◆ Data to process ◆
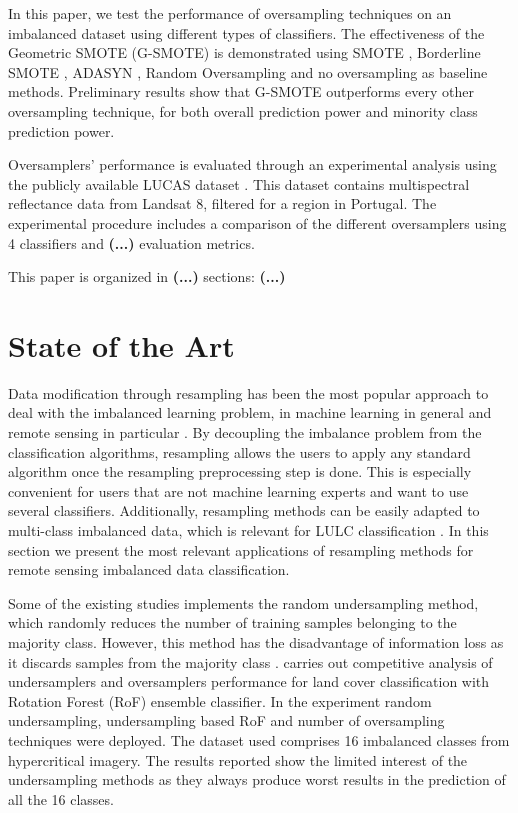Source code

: \documentclass[parskip=full]{scrartcl}
\begin{document}
In this paper, we test the performance of oversampling techniques on an
imbalanced dataset using different types of classifiers. The effectiveness of
the Geometric SMOTE (G-SMOTE) \cite{Douzas2019} is demonstrated using SMOTE
\cite{Chawla2002}, Borderline SMOTE \cite{Han2005}, ADASYN \cite{HaiboHe2008},
Random Oversampling and no oversampling as baseline methods. Preliminary results
show that G-SMOTE outperforms every other oversampling technique, for both
overall prediction power and minority class prediction power.

Oversamplers' performance is evaluated through an experimental analysis using
the publicly available LUCAS dataset \cite{LUCAS2015}. This dataset contains
multispectral reflectance data from Landsat 8, filtered for a region in
Portugal. The experimental procedure includes a comparison of the different
oversamplers using 4 classifiers and \textbf{(...)} evaluation metrics.

This paper is organized in \textbf{(...)} sections: \textbf{(...)}

\section{State of the Art}

Data modification through resampling has been the most popular approach to deal 
with the imbalanced learning problem, in machine learning in general 
\cite{Douzas2019} and remote sensing in particular \cite{Feng2019}. By 
decoupling the imbalance problem from the classification algorithms, resampling 
allows the users to apply any standard algorithm once the resampling 
preprocessing step is done. This is especially convenient for users that are 
not machine learning experts and want to use several classifiers. Additionally, 
resampling methods can be easily adapted to multi-class imbalanced data, which 
is relevant for LULC classification \cite{Feng2019}. In this section we present 
the most relevant applications of resampling methods for remote sensing 
imbalanced data classification. 

Some of the existing studies implements the random undersampling method,
which randomly reduces the number of training samples  belonging to the
majority class. However, this method has the disadvantage of information loss
as it discards samples from the majority class  \cite{Feng2019}.
\cite{Feng2018} carries out competitive analysis of  undersamplers and
oversamplers performance for land cover classification with  Rotation Forest
(RoF) ensemble classifier. In the experiment random  undersampling,
undersampling based RoF and number of oversampling techniques  were deployed.
The dataset used comprises 16 imbalanced classes from  hypercritical imagery.
The results reported show the limited interest of the  undersampling methods as 
they always produce worst results in the prediction of all the 16 classes.
\end{document}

◆ What is needed ◆
Find how many lines of the listing include the string "textbf" and give that number, nothing else.

◆ Answer below ◆
2